Mark Halperin, political director of ABC News, vows to try to avoid covering each candidate through the prism of conventional wisdom, which can magnify weaknesses and character flaws. In 2000, conventional thinking assumed that Bush would misspeak and Gore would exaggerate. Media coverage tended to reflect and exacerbate those images.

"It's not fair to those candidates when we hold them to different standards based on those stereotypes," Halperin says. "Al Gore would regularly flub a word, and Bush would say things that were not factually true and of no greater or smaller import than Gore saying James Lee Witt had been with him." (In his first debate with Bush, Gore mistakenly said he had toured fire and flood disaster areas in Texas in 1998 with Witt, then director of the Federal Emergency Management Agency.)

"If it's part of a pattern and revealing of the person's ability to do the job, it's important to cover it," Halperin says. "But it shouldn't be one candidate held 100 percent accountable for a certain behavior and another candidate not at all accountable."

As Election 2004 intensifies, the best journalists will pierce media stereotypes and puncture conventional wisdom. They will penetrate candidates' polished facades to reveal character, ideas and leadership style. They will expose the undercurrents that motivate voters in the next election--maybe national security, maybe health care, maybe something else entirely--and the candidates' ability to seize those issues and shape their campaigns accordingly.

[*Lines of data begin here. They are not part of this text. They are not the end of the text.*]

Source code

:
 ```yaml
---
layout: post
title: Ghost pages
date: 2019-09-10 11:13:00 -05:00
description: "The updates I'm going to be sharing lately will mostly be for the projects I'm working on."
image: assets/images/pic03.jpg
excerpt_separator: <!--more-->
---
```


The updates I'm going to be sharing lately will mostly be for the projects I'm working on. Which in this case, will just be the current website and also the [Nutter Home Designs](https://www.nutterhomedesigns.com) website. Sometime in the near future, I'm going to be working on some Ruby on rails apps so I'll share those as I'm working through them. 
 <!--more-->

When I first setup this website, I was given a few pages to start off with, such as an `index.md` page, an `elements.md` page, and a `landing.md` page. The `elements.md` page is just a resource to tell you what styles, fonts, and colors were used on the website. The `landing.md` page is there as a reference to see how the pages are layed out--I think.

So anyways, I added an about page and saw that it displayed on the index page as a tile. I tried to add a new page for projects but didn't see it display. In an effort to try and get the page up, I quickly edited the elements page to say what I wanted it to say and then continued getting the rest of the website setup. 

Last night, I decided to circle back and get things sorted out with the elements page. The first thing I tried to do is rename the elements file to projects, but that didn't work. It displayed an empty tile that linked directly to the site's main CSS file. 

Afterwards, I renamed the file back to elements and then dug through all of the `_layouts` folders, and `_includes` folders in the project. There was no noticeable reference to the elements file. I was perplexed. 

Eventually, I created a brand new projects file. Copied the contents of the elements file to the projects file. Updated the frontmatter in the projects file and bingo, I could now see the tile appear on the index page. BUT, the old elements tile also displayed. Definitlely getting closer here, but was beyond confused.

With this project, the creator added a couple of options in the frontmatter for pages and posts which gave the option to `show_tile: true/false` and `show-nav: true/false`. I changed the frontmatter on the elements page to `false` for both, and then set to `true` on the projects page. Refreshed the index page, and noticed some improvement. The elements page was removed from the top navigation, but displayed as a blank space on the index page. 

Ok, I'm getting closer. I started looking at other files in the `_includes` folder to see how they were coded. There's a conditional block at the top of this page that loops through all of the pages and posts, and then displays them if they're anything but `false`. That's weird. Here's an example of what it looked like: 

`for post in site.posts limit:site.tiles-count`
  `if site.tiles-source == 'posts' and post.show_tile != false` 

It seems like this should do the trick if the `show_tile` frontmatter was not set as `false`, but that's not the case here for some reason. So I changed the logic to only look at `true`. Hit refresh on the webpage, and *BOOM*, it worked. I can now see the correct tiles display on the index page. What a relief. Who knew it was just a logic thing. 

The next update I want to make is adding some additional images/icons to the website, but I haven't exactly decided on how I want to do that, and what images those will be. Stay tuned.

Penetrating the handlers and the media crush won't be easy. But it's the reality. A new era of Boys and Girls on Planes, Web surfing, C-SPAN viewing and pundit shouting has eclipsed the Boys on the Bus. The days of gentlemen's rules and late-night carousing with the candidates are long gone.

"The only worse thing than having too many [reporters] is having somebody decide how many was too much," Mears says. "The best of them break through the barriers and keep doing stories that really tell you what's going on."